気配を感じたマリンは直感のままに半歩ずれるが、クリティアスの方が、動きがわずかに早かった。
彼はマリンを片腕で捕えると同時に、もう片手に氷の刃を出現させた。
「マリン!」
カエンが近づこうとするが、クリティアスは声で制した。
「動かないでください」
「離してっ!」
背中から抱きしめられたマリンは、クリティアスの腕の中でもがくが、不吉な冷たさが首筋にふれ、大人しくせざるをえなかった。
「こちらには、人質にできる〈イリスの落とし子〉が何人もいる。あなた一人でどうにかできるなど、思わない方がいい」
カエンに一人の〈デミルゴス〉が近づき、剣を突きつけた。妹が害されるかもしれない状況では、彼も動くことはできないだろう。

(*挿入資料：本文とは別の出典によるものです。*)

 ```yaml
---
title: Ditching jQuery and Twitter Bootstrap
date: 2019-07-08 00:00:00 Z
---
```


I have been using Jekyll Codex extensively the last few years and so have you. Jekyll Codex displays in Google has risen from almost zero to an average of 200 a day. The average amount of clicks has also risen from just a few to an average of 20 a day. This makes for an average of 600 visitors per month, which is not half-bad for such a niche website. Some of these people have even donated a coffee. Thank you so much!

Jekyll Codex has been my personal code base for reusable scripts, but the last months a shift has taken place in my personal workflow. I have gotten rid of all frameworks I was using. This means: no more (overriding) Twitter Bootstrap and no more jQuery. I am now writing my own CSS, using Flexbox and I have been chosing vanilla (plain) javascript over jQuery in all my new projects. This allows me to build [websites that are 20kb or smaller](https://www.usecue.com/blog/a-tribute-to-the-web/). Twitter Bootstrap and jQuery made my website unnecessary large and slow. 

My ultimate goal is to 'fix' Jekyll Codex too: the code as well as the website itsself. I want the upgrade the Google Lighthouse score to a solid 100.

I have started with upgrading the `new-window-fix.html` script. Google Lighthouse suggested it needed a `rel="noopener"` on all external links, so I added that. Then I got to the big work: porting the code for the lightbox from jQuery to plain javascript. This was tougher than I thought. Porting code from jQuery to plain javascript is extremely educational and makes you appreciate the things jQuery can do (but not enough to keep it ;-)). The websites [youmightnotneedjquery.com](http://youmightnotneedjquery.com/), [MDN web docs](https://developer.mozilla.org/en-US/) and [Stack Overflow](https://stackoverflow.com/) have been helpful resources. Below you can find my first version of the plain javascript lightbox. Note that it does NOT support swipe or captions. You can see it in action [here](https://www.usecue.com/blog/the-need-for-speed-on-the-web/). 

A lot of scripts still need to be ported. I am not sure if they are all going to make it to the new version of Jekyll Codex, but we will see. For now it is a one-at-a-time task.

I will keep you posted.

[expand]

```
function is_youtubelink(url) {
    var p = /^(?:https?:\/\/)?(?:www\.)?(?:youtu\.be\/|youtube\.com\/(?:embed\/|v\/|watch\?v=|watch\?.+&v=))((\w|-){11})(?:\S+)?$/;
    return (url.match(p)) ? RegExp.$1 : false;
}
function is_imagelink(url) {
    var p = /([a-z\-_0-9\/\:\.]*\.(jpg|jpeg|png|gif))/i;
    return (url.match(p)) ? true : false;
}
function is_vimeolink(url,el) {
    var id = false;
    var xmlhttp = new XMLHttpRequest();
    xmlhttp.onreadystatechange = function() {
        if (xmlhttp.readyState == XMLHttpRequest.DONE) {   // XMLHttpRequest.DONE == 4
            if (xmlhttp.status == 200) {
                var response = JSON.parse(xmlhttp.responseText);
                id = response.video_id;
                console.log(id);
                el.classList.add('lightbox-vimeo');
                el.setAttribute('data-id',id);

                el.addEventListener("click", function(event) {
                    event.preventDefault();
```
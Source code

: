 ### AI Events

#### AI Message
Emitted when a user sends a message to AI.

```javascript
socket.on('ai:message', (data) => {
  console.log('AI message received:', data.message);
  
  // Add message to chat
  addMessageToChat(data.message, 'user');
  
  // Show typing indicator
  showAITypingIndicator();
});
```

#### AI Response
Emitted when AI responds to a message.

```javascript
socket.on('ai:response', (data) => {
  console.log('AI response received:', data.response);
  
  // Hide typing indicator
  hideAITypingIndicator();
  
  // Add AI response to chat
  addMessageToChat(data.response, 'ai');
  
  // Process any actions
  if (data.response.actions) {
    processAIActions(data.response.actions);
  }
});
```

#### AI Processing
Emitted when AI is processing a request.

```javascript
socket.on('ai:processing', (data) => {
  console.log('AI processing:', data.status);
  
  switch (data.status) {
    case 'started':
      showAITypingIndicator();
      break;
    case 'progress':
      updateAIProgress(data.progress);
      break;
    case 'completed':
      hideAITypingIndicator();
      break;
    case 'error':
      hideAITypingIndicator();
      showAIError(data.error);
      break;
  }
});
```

「あー、やっぱり休憩なんて出来ないよね。当然だよねえ」
先程と同じような口調で言い、ウーレアは再び立ち上がった。
その際、彼はさりげなく、拳大の石を足で転がす。それが、月子の足に触れた。
『聞こえるかい……?』
例のテレパシーだ。頭に響くウーレアの言葉に、月子はさりげなさを装った。
『はい、聞こえます』
『その石、できればその彼にも触らせてあげてくれるかい?』
言われるがまま、月子は具合が悪くなったふりをして体をかがめ、石に触り、それを弦稀の手に触れさせた。
『麻倉君、聞こえる……?』
一拍置いて、驚愕に満ちた声が響いた。
『は……なんだ、これ』
月子は、〈イリスの落とし子〉の中だけで、このテレパシーの類ができるらしい、と簡単に説明する。

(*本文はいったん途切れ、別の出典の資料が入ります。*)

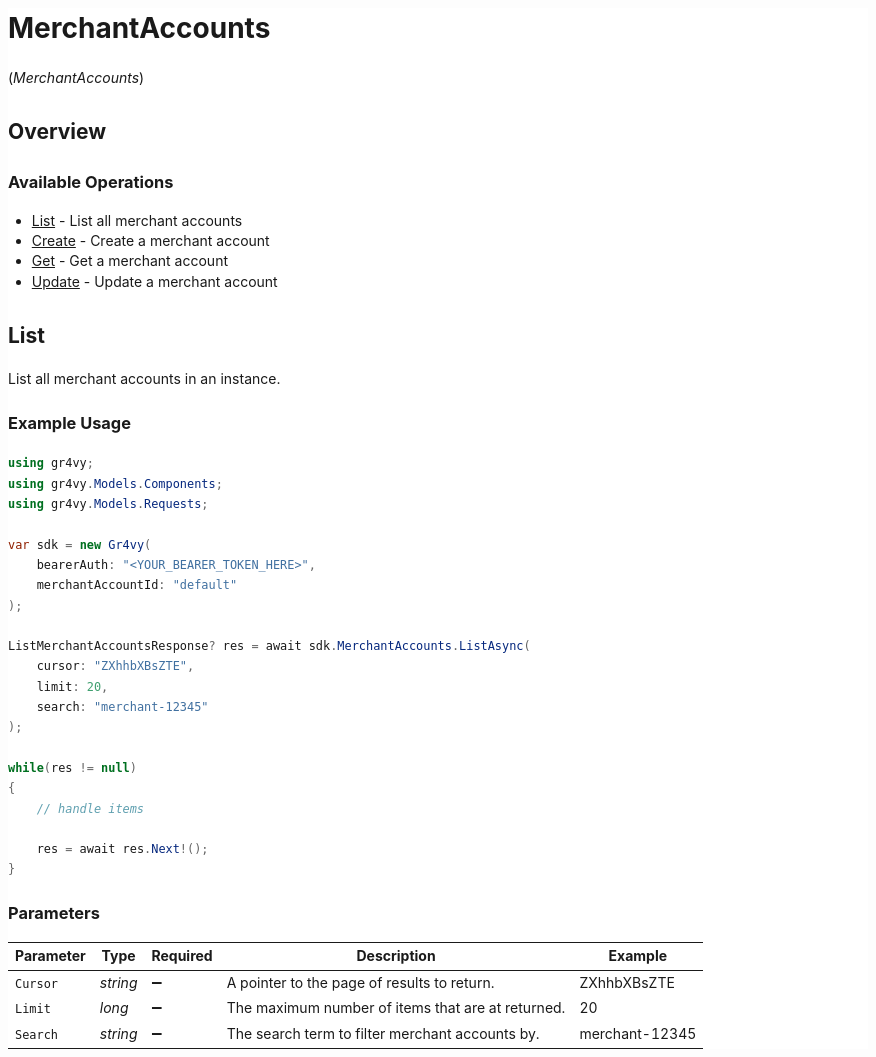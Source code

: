 # MerchantAccounts
(*MerchantAccounts*)

## Overview

### Available Operations

* [List](#list) - List all merchant accounts
* [Create](#create) - Create a merchant account
* [Get](#get) - Get a merchant account
* [Update](#update) - Update a merchant account

## List

List all merchant accounts in an instance.

### Example Usage

```csharp
using gr4vy;
using gr4vy.Models.Components;
using gr4vy.Models.Requests;

var sdk = new Gr4vy(
    bearerAuth: "<YOUR_BEARER_TOKEN_HERE>",
    merchantAccountId: "default"
);

ListMerchantAccountsResponse? res = await sdk.MerchantAccounts.ListAsync(
    cursor: "ZXhhbXBsZTE",
    limit: 20,
    search: "merchant-12345"
);

while(res != null)
{
    // handle items

    res = await res.Next!();
}
```

### Parameters

| Parameter                                         | Type                                              | Required                                          | Description                                       | Example                                           |
| ------------------------------------------------- | ------------------------------------------------- | ------------------------------------------------- | ------------------------------------------------- | ------------------------------------------------- |
| `Cursor`                                          | *string*                                          | :heavy_minus_sign:                                | A pointer to the page of results to return.       | ZXhhbXBsZTE                                       |
| `Limit`                                           | *long*                                            | :heavy_minus_sign:                                | The maximum number of items that are at returned. | 20                                                |
| `Search`                                          | *string*                                          | :heavy_minus_sign:                                | The search term to filter merchant accounts by.   | merchant-12345                                    |
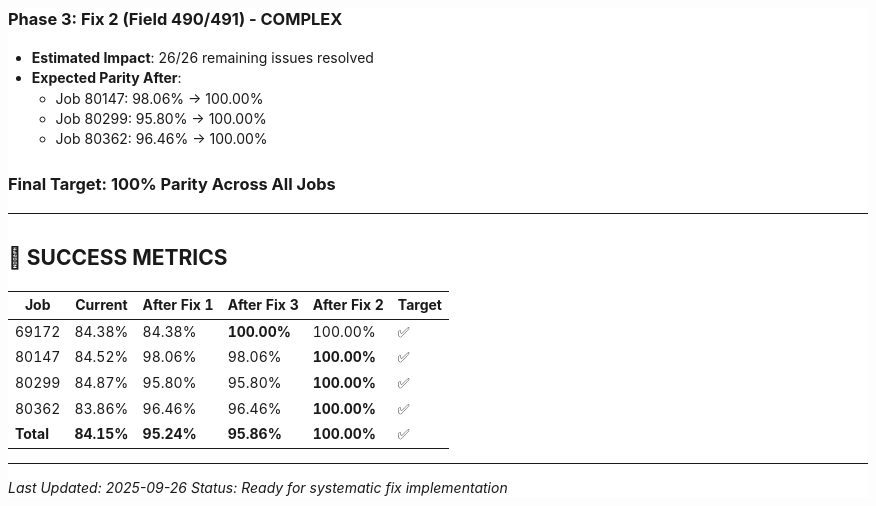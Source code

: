 ### **Phase 3: Fix 2 (Field 490/491) - COMPLEX**
- **Estimated Impact**: 26/26 remaining issues resolved  
- **Expected Parity After**:
  - Job 80147: 98.06% → 100.00%
  - Job 80299: 95.80% → 100.00%
  - Job 80362: 96.46% → 100.00%

### **Final Target: 100% Parity Across All Jobs**

---

## **🎯 SUCCESS METRICS**

| Job | Current | After Fix 1 | After Fix 3 | After Fix 2 | Target |
|-----|---------|-------------|-------------|-------------|---------|
| 69172 | 84.38% | 84.38% | **100.00%** | 100.00% | ✅ |
| 80147 | 84.52% | 98.06% | 98.06% | **100.00%** | ✅ |
| 80299 | 84.87% | 95.80% | 95.80% | **100.00%** | ✅ |
| 80362 | 83.86% | 96.46% | 96.46% | **100.00%** | ✅ |
| **Total** | **84.15%** | **95.24%** | **95.86%** | **100.00%** | ✅ |

---

*Last Updated: 2025-09-26*
*Status: Ready for systematic fix implementation*

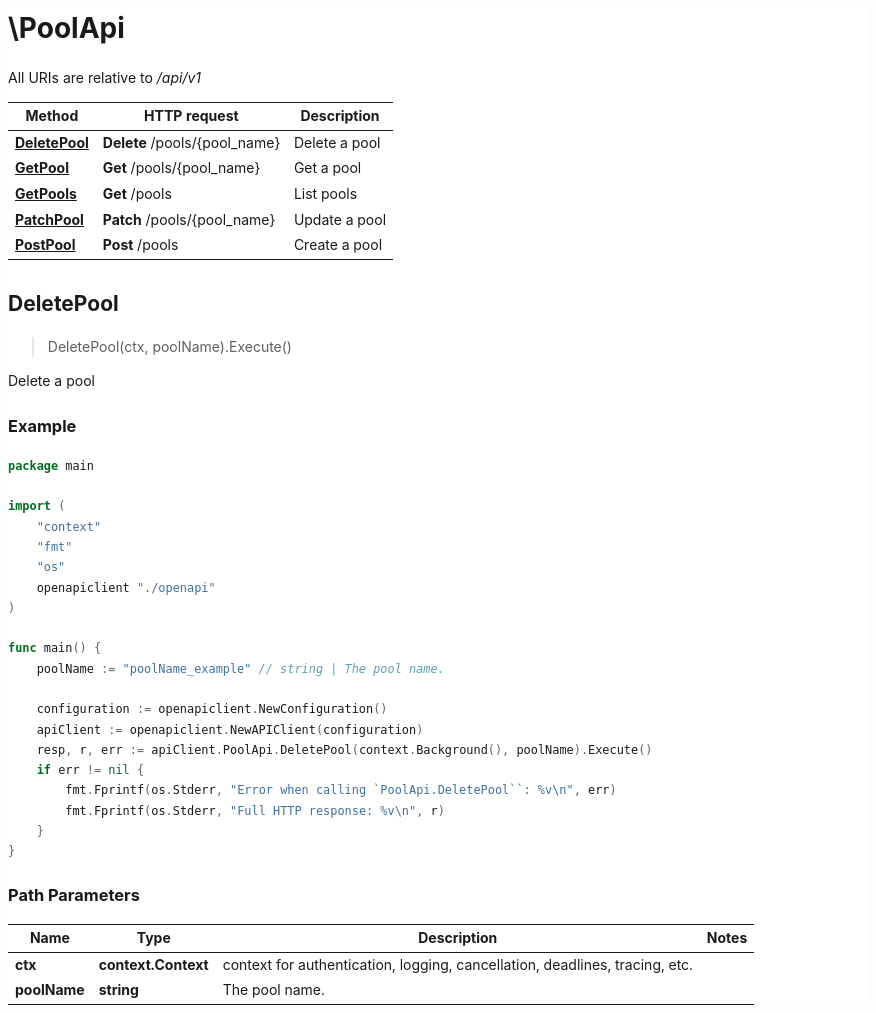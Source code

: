 

# \PoolApi

All URIs are relative to */api/v1*

Method | HTTP request | Description
------------- | ------------- | -------------
[**DeletePool**](PoolApi.md#DeletePool) | **Delete** /pools/{pool_name} | Delete a pool
[**GetPool**](PoolApi.md#GetPool) | **Get** /pools/{pool_name} | Get a pool
[**GetPools**](PoolApi.md#GetPools) | **Get** /pools | List pools
[**PatchPool**](PoolApi.md#PatchPool) | **Patch** /pools/{pool_name} | Update a pool
[**PostPool**](PoolApi.md#PostPool) | **Post** /pools | Create a pool



## DeletePool

> DeletePool(ctx, poolName).Execute()

Delete a pool

### Example

```go
package main

import (
    "context"
    "fmt"
    "os"
    openapiclient "./openapi"
)

func main() {
    poolName := "poolName_example" // string | The pool name.

    configuration := openapiclient.NewConfiguration()
    apiClient := openapiclient.NewAPIClient(configuration)
    resp, r, err := apiClient.PoolApi.DeletePool(context.Background(), poolName).Execute()
    if err != nil {
        fmt.Fprintf(os.Stderr, "Error when calling `PoolApi.DeletePool``: %v\n", err)
        fmt.Fprintf(os.Stderr, "Full HTTP response: %v\n", r)
    }
}
```

### Path Parameters


Name | Type | Description  | Notes
------------- | ------------- | ------------- | -------------
**ctx** | **context.Context** | context for authentication, logging, cancellation, deadlines, tracing, etc.
**poolName** | **string** | The pool name. |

ふわあ、と目の前で欠伸をするウーレアの声が、再び響いた。
『もし俺の攻撃が失敗したら、助けてほしいんだ。君達と、あそこにいるカエンとマリンを連れていくには、〈デミウルゴス〉全員の動きを、一瞬でいいから封じる必要がある』
そこで弦稀が、遠慮がちに言った。
『真守は……あいつは、どうなるんだ』
『え? マモル? 誰のことかな?』
せき込んだ弦稀の代わりに、月子が答える。
『一番奥に立っている、〈雷〉の〈イリスの落とし子〉です……でも、〈デミウルゴス〉に操られてしまっていて』
ウーレアは首を鳴らしながら、空間の奥を見た。さりげないふりをして、ちらりと月子も伺う。
何十メートルも離れたところに立っている、瞳から光が消えたままの、真守。
彼が先程から一切動かないのは、拓爾に――より厳密に言えば、あの謎の男に、心が支配されているせいだろうか。

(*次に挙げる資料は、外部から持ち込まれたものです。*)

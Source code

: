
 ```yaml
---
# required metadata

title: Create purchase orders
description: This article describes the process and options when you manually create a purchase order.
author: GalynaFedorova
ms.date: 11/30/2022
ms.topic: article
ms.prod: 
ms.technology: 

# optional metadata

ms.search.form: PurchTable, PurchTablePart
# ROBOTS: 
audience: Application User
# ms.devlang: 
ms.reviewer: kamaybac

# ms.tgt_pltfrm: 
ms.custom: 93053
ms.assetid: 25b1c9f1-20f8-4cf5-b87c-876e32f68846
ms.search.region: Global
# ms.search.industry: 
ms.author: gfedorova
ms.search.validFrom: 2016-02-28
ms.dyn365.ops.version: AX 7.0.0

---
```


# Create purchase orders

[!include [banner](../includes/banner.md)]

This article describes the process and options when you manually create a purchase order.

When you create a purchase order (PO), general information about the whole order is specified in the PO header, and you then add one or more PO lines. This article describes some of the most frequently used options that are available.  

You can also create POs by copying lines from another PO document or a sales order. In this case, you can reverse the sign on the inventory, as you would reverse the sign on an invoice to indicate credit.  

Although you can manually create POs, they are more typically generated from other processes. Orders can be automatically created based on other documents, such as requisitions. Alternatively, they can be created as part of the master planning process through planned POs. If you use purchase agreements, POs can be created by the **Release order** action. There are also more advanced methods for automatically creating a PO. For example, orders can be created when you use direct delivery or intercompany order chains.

どちらの側にもつかず、ただじっと事の成り行きを見ているだけなのだ。
『君の怪我は、彼のせい?』
弦稀は何も言わなかった。それが正解を意味しているのだと、ウーレアは受け取ったようだ。
『じゃあ彼を連れていくことは、出来ないね。ここから連れ出しても操られたままなら、彼は俺達の敵になってしまう。そんな危険な決断は、ここでするべきじゃない』
弦稀がわずかに歯ぎしりしたが、月子は何も言えなかった。
再び欠伸をしたウーレアが、すうっと目を細める。
右の人差し指で宙を指すその先に、いくつもの石と砂礫が現れ、小さな竜巻のように渦巻いた。
「――道を阻むものには、母なる大地の怒りを与えん」
「来るぞ!」
ウーレアが静かに言い終わるのと、クリティアスの怒声が響いたのはほぼ同時だった。
石の渦巻きは、一瞬押し固められるように小さくなり、どんと音を響かせて弾ける。
砂や砂礫は〈イリスの落とし子〉達を避け、〈デミウルゴス〉の者たちに飛んで行った。
ものの数秒のことだった。ある者は石で頭を打って昏倒し、ある者は砂礫で目を潰されうずくまっていた。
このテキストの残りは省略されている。